[Document images with source code]
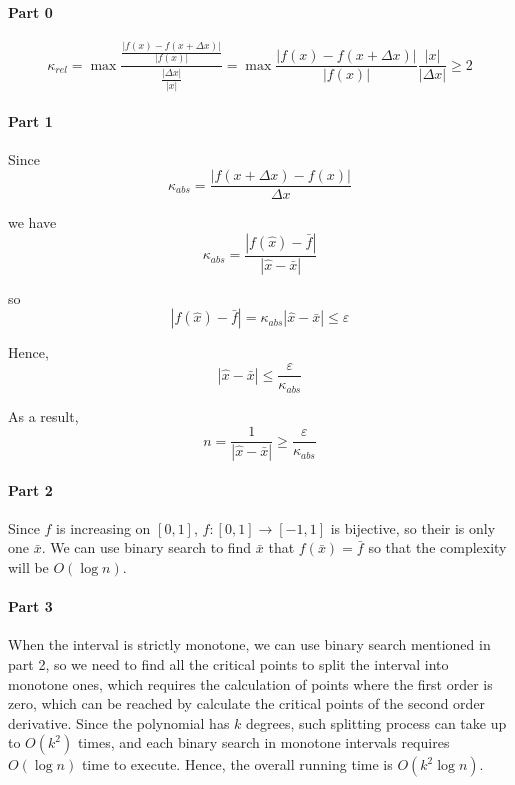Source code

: \documentclass[11pt]{article}
\begin{document}
	\paragraph{Part 0}
		\[\kappa_{rel} = \max\frac{\frac{|f(x) - f(x + \Delta x)|}{|f(x)|}}{\frac{|\Delta x|}{|x|}} = \max\frac{|f(x) - f(x + \Delta x)|}{|f(x)|}\frac{|x|}{|\Delta x|} \geq 2\]
	\paragraph{Part 1}
		Since \[\kappa_{abs} = \frac{|f(x + \Delta x) - f(x)|}{\Delta x}\]
		
		we have \[\kappa_{abs} = \frac{|f(\hat{x}) - \bar{f}|}{|\hat{x} - \bar{x}|}\]
		
		so
			\[|f(\hat{x}) - \bar{f}| = \kappa_{abs}|\hat{x} - \bar{x}| \leq \varepsilon \]
			
	 	Hence, \[|\hat{x} - \bar{x}| \leq \frac{\varepsilon}{\kappa_{abs}}\]
	 	
	 	As a result, \[n = \frac{1}{|\hat{x} - \bar{x}|} \geq \frac{\varepsilon}{\kappa_{abs}}\]
	\paragraph{Part 2}
		Since $f$ is increasing on $[0, 1]$, $f: [0, 1] \rightarrow [-1, 1]$ is bijective, so their is only one $\bar{x}$. We can use binary search to find $\bar{x}$ that $f(\bar{x}) = \bar{f}$ so that the complexity will be $O(\log n)$.
	\paragraph{Part 3}
		When the interval is strictly monotone, we can use binary search mentioned in part 2, so we need to find all the critical points to split the interval into monotone ones, which requires the calculation of points where the first order is zero, which can be reached by calculate the critical points of the second order derivative. Since the polynomial has $k$ degrees, such splitting process can take up to $O(k^2)$ times, and each binary search in monotone intervals requires $O(\log n)$ time to execute. Hence, the overall running time is $O(k^2 \log n)$. 
\end{document}
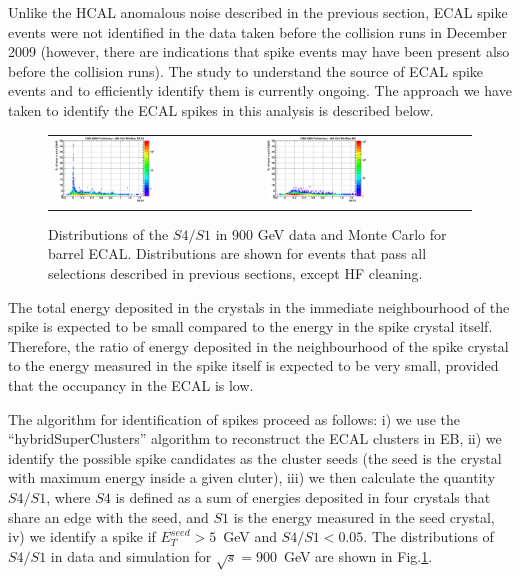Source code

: Unlike the HCAL anomalous noise described in the previous section, ECAL
spike events were not identified in the data taken before the collision runs
in December 2009 (however, there are indications that spike events may
have been present also before the collision runs). The study to understand the
source of ECAL spike events and to efficiently identify them is
currently ongoing. The approach we have taken to identify the ECAL
spikes in this analysis is described below.

\begin{figure}[h]
 \centering
 \begin{tabular}{ll}
\includegraphics[width=0.5\textwidth]{plots_ecalnoise/ECalSeedET_Vs_S4_DATA900GeV.eps}&
\includegraphics[width=0.5\textwidth]{plots_ecalnoise/ECalSeedET_Vs_S4_MC900GeV.eps}\\
 \end{tabular}
\caption{Distributions of the $S4/S1$ in 900 GeV data and Monte Carlo
  for barrel ECAL. Distributions are shown for events that pass all
  selections described in previous sections, except HF cleaning.}
\label{fig:ecal_noise_1}
\end{figure}

The total energy deposited in the crystals in the immediate
neighbourhood of the spike is expected to be small compared to the
energy in the spike crystal itself. Therefore, the ratio of energy
deposited in the neighbourhood of the spike crystal to the energy
measured in the spike itself is expected to be very small, provided 
that the occupancy in the ECAL is low.

The algorithm for identification of spikes proceed as follows: 
i) we use the ``hybridSuperClusters'' algorithm to reconstruct the ECAL
clusters in EB, ii) we identify the possible spike candidates as the cluster seeds  
(the seed is the crystal with maximum energy inside a given cluter),
iii) we then calculate the quantity $S4/S1$, where $S4$ is defined as 
a sum of energies deposited in four crystals that share an edge with the seed, 
and $S1$ is the energy measured in the seed crystal, iv) we identify a spike
if $E_T^{seed}>5$~GeV and $S4/S1<0.05$.
The distributions of $S4/S1$ in data and
simulation for $\sqrt{s}=900$~GeV are shown in Fig.\ref{fig:ecal_noise_1}.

§ Task brief: Beginning with the line that has "source of ECAL", set down each line through the last one above, exactly, and nothing else.

§ Response to this exercise:
source of ECAL spike events and to efficiently identify them is
currently ongoing. The approach we have taken to identify the ECAL
spikes in this analysis is described below.

\begin{figure}[h]
 \centering
 \begin{tabular}{ll}
\includegraphics[width=0.5\textwidth]{plots_ecalnoise/ECalSeedET_Vs_S4_DATA900GeV.eps}&
\includegraphics[width=0.5\textwidth]{plots_ecalnoise/ECalSeedET_Vs_S4_MC900GeV.eps}\\
 \end{tabular}
\caption{Distributions of the $S4/S1$ in 900 GeV data and Monte Carlo
  for barrel ECAL. Distributions are shown for events that pass all
  selections described in previous sections, except HF cleaning.}
\label{fig:ecal_noise_1}
\end{figure}

The total energy deposited in the crystals in the immediate
neighbourhood of the spike is expected to be small compared to the
energy in the spike crystal itself. Therefore, the ratio of energy
deposited in the neighbourhood of the spike crystal to the energy
measured in the spike itself is expected to be very small, provided 
that the occupancy in the ECAL is low.

The algorithm for identification of spikes proceed as follows: 
i) we use the ``hybridSuperClusters'' algorithm to reconstruct the ECAL
clusters in EB, ii) we identify the possible spike candidates as the cluster seeds  
(the seed is the crystal with maximum energy inside a given cluter),
iii) we then calculate the quantity $S4/S1$, where $S4$ is defined as 
a sum of energies deposited in four crystals that share an edge with the seed, 
and $S1$ is the energy measured in the seed crystal, iv) we identify a spike
if $E_T^{seed}>5$~GeV and $S4/S1<0.05$.
The distributions of $S4/S1$ in data and
simulation for $\sqrt{s}=900$~GeV are shown in Fig.\ref{fig:ecal_noise_1}.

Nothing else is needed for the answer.